The book is written with commendable enthusiasm, and it brings to life the supposed rituals and practices of the people which have been gleaned from such diverse sources as stone inscriptions, tablets containing lists of god names, and various narratives describing heroic, sometimes half-divine characters from myth and legend. Male and female deities and priests seem to have equally high status. It is possible to see the precursors of both Greek polytheism and Judaeo-Christian monotheism in this book because the author outlines the way in which believers perceived a pantheon of gods arranged in a distinct hierarchy. Some gods are more powerful than others, and certain myths such as a catastrophic flood were passed on to later cultures. In a system known as henotheism, worshippers tended to “encapsulate all sacred potential into the particular divine personality whom they were addressing at a given moment” (Bottero, 2001, p. 42). While the Mesopotamians themselves were not monotheistic, this tendency can be interpreted as a step on the way towards monotheism which arose much later in the Middle East.

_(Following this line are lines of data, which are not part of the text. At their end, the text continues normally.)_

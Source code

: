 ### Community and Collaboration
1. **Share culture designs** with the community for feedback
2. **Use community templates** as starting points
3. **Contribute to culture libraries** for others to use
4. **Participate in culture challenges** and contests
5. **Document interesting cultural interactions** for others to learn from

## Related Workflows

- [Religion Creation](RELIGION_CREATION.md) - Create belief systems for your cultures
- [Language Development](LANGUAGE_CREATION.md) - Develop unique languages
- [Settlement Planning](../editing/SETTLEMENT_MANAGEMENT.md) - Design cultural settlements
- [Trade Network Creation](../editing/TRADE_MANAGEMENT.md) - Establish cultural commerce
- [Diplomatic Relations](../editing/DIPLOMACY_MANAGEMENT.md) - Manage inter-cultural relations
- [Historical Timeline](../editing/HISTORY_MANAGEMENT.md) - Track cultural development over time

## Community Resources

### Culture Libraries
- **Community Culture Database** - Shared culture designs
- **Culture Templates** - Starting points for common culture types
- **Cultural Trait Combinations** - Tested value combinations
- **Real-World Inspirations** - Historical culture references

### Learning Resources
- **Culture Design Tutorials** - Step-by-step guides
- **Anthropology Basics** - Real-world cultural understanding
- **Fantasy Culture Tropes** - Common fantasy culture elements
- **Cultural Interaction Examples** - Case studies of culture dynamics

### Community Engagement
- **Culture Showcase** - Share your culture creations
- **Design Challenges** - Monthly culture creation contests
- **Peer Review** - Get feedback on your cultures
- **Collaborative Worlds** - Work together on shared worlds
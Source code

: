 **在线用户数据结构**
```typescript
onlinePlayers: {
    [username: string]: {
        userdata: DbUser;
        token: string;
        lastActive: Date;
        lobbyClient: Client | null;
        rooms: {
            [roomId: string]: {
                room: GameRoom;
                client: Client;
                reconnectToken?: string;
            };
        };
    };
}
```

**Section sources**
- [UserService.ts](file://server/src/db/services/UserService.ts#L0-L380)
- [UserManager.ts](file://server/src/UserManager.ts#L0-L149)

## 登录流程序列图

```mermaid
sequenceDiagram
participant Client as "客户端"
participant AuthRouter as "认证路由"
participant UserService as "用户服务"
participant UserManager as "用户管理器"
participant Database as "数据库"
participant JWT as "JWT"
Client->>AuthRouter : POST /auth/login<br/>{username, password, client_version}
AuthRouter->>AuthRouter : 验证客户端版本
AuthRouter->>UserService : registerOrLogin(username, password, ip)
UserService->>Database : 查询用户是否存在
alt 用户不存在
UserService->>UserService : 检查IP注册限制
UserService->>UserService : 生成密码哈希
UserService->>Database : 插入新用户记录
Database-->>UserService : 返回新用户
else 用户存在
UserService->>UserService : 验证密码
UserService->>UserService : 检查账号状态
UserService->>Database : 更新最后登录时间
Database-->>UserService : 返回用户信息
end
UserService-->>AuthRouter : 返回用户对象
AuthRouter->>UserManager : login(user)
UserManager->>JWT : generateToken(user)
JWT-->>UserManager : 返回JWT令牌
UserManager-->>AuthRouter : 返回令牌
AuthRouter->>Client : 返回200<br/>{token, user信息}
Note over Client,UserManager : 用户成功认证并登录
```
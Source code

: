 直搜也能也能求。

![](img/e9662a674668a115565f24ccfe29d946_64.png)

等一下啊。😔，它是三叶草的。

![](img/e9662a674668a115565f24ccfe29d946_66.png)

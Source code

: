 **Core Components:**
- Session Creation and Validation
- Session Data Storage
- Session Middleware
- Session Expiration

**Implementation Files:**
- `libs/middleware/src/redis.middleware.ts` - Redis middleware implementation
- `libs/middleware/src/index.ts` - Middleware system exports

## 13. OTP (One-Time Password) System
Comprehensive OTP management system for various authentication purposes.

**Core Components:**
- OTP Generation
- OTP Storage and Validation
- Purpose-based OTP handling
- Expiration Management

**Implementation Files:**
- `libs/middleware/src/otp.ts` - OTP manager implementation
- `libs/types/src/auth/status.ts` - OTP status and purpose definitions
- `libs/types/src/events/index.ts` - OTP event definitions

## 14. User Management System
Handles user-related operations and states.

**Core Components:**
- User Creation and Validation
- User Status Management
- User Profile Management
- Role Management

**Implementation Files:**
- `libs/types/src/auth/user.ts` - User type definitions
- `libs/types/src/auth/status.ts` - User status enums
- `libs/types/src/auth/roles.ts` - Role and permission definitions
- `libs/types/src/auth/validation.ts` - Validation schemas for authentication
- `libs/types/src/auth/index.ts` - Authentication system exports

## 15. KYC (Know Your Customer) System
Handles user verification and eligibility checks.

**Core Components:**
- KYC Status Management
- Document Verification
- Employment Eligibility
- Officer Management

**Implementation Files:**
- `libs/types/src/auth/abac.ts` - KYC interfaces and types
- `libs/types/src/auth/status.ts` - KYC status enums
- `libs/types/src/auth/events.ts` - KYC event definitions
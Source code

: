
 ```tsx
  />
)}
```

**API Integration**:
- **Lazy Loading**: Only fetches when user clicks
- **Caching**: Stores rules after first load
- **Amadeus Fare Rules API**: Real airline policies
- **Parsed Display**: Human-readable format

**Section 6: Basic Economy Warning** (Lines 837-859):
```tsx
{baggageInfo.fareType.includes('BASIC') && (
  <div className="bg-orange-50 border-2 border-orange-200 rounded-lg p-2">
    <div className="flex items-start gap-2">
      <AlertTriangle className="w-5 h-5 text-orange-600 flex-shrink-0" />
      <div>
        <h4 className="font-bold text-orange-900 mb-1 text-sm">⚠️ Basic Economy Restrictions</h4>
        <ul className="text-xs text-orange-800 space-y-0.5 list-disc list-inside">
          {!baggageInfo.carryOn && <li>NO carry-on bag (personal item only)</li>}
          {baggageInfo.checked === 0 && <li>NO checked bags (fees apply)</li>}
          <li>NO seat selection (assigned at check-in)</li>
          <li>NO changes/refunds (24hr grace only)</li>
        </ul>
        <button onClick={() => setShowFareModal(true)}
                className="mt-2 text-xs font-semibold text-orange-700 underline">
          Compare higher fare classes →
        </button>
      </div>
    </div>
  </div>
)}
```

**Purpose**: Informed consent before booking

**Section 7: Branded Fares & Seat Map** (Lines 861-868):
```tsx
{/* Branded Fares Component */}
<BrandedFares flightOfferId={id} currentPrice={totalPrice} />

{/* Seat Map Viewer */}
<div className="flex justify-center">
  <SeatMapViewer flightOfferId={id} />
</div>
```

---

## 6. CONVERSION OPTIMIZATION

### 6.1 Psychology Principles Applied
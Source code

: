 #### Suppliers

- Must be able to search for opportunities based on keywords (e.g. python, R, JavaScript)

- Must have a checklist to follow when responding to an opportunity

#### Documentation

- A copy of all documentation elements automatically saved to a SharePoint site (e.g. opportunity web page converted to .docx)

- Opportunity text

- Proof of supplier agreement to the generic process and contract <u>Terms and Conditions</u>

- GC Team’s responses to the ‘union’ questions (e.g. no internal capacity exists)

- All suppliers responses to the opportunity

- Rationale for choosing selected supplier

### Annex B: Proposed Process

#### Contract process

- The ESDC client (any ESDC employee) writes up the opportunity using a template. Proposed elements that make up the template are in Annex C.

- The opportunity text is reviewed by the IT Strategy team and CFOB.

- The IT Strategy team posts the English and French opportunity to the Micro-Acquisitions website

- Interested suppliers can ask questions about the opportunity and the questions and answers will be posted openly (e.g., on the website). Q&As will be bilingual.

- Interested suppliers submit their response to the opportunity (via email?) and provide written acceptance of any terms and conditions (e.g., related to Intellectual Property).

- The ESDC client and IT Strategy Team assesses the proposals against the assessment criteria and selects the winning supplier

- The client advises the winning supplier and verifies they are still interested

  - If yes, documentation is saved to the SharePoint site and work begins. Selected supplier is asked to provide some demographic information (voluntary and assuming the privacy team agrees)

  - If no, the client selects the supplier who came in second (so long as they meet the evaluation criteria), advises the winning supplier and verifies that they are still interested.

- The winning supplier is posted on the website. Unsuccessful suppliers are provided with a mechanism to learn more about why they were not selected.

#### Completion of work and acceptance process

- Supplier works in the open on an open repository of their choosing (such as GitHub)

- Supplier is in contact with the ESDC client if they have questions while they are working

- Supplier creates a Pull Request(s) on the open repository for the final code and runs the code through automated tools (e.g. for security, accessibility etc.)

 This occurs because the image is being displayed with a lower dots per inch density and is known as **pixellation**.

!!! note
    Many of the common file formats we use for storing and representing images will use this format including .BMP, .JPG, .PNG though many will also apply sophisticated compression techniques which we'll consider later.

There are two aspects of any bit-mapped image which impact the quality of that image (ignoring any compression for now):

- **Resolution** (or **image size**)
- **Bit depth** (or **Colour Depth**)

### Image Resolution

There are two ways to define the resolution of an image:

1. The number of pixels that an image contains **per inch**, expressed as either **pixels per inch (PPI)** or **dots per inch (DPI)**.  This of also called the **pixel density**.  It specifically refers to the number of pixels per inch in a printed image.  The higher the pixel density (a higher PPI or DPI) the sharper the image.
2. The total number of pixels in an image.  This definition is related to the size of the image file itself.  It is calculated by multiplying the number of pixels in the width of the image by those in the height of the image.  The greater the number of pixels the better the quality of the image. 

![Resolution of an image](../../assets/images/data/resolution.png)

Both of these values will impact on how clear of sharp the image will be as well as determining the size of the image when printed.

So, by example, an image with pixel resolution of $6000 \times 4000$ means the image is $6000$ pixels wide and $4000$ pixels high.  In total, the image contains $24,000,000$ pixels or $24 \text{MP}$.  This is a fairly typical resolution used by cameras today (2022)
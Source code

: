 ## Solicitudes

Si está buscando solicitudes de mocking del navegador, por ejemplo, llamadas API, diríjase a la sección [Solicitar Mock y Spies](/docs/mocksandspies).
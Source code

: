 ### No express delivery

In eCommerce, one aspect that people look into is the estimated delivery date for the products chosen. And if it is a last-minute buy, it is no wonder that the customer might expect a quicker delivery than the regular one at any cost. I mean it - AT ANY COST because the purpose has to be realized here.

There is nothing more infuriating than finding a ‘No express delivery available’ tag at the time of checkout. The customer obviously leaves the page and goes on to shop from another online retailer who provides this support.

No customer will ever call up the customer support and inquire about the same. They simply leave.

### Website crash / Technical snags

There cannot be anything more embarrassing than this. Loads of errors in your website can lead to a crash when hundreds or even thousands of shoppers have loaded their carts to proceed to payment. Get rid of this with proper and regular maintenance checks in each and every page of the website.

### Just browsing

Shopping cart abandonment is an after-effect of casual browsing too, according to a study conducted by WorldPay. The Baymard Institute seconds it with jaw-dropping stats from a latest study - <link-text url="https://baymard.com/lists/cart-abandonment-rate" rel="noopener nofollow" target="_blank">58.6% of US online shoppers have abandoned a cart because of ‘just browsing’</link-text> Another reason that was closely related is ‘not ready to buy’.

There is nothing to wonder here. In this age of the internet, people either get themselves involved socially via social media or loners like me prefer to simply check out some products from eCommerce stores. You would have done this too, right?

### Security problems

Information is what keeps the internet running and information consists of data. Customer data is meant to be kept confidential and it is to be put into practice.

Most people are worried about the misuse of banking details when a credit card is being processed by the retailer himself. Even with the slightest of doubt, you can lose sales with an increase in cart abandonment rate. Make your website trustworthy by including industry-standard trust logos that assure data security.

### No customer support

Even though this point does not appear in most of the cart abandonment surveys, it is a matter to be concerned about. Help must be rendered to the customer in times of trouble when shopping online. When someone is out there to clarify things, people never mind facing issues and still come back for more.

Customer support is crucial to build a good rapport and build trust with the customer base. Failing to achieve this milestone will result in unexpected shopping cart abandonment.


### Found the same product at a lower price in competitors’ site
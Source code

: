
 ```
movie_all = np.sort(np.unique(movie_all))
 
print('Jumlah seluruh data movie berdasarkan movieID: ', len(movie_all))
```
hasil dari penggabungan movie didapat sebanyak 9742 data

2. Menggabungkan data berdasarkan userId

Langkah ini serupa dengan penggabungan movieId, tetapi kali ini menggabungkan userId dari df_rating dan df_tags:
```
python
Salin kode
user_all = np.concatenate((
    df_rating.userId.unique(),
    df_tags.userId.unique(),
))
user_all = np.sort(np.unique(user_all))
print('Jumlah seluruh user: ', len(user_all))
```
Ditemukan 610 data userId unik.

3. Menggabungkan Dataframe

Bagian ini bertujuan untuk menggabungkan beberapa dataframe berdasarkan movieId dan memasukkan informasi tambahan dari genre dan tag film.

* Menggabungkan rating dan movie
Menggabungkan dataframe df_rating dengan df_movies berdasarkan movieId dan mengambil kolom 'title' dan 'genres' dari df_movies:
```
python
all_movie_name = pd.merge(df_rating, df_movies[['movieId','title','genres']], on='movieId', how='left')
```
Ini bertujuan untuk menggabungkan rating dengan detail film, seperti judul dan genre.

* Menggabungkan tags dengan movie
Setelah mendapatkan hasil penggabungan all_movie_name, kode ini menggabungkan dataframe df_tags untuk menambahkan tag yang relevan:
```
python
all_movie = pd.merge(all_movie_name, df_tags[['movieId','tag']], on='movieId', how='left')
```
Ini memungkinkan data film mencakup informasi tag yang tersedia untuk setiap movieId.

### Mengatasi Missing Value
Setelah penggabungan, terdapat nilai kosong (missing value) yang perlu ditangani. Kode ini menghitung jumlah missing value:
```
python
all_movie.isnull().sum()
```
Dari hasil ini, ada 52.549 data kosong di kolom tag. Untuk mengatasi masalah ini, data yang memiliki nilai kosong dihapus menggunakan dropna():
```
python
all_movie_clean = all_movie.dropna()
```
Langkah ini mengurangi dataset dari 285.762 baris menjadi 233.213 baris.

By comparing early lists of gods, and mythological material written over many hundreds of years, it is possible to trace development over time in religious beliefs and practices. Bottero’s book provides very helpful background to the understanding of classic literary texts from this period which deal with topics such as the creation, the great flood and Gilgamesh (Dalley, 1989). The supremacy of the innovative Sumerian culture gives way to an Akkadian era, and the author traces shifts of emphasis as political factors and the management of a growing empire become more important. Bottero describes the role of these related two cultures as that of a beacon, shining forth key religious beliefs such as the superiority of the gods, their role as lawgivers, and the whole concept of service/reward on the one hand and sin/punishment on the other (Bottero, 2001, p. 205). Bottero’s factual reporting of evidence is tied to a convincing psychological explanations of behavior and this makes his work a fascinating contribution to our understanding of early religious thinking.
Bottero, J. (2001) Religion in Ancient Mesopotamia. Translated from the French by T. L. Fagan. Chicago: University of Chicago Press.